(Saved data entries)
══════════════════════════════

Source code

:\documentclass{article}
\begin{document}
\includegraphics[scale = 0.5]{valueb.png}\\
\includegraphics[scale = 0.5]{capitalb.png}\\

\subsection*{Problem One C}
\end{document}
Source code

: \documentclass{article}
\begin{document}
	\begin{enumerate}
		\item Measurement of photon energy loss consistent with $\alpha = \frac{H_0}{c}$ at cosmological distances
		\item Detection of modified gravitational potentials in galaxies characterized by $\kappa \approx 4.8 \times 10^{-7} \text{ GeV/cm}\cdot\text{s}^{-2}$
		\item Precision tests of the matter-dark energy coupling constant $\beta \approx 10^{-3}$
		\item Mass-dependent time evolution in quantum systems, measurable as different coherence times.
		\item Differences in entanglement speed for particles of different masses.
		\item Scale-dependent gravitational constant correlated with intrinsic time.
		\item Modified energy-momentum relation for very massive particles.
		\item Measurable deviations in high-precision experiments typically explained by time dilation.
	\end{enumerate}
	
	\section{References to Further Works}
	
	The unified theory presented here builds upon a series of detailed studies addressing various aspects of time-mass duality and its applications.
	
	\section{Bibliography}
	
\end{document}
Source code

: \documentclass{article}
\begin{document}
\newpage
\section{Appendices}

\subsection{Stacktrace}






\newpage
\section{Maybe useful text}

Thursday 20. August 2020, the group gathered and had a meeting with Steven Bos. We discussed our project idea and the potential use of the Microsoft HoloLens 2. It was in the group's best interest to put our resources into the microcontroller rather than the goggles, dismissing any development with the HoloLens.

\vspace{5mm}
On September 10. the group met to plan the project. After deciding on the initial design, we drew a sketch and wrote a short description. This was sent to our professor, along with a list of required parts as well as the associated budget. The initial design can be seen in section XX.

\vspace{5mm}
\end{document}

══════════════════════════════

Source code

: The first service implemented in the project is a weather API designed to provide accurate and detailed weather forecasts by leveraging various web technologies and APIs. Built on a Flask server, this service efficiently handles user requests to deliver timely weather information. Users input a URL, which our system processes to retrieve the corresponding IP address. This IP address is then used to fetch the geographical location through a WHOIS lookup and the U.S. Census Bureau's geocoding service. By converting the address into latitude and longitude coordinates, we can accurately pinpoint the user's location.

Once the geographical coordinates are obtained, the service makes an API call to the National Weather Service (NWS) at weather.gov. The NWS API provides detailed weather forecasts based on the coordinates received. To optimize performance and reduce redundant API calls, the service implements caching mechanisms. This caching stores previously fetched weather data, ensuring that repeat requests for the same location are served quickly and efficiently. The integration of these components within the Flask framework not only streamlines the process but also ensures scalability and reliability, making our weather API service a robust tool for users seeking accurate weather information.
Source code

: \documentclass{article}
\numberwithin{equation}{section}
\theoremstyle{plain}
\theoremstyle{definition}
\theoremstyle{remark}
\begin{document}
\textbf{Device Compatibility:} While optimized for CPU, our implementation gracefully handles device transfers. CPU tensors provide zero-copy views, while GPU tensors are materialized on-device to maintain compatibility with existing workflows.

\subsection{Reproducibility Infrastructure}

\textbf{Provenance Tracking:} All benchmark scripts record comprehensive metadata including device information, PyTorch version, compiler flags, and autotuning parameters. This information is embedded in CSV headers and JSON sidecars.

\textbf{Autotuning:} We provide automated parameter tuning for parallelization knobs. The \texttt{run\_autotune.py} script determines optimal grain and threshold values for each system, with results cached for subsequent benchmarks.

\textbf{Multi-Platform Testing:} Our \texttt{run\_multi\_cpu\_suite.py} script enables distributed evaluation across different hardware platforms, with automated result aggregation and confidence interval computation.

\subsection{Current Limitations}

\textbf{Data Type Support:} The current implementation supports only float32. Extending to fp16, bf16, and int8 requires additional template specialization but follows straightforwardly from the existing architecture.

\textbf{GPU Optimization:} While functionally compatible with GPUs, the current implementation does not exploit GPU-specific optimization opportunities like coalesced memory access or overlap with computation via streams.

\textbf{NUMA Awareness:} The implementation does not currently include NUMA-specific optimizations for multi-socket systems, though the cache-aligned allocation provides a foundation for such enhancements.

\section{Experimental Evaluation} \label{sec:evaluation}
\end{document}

══════════════════════════════

** Assigned task **
Only the number is wanted: how many lines in the entries above include the word "texttt"?

** Answer **
2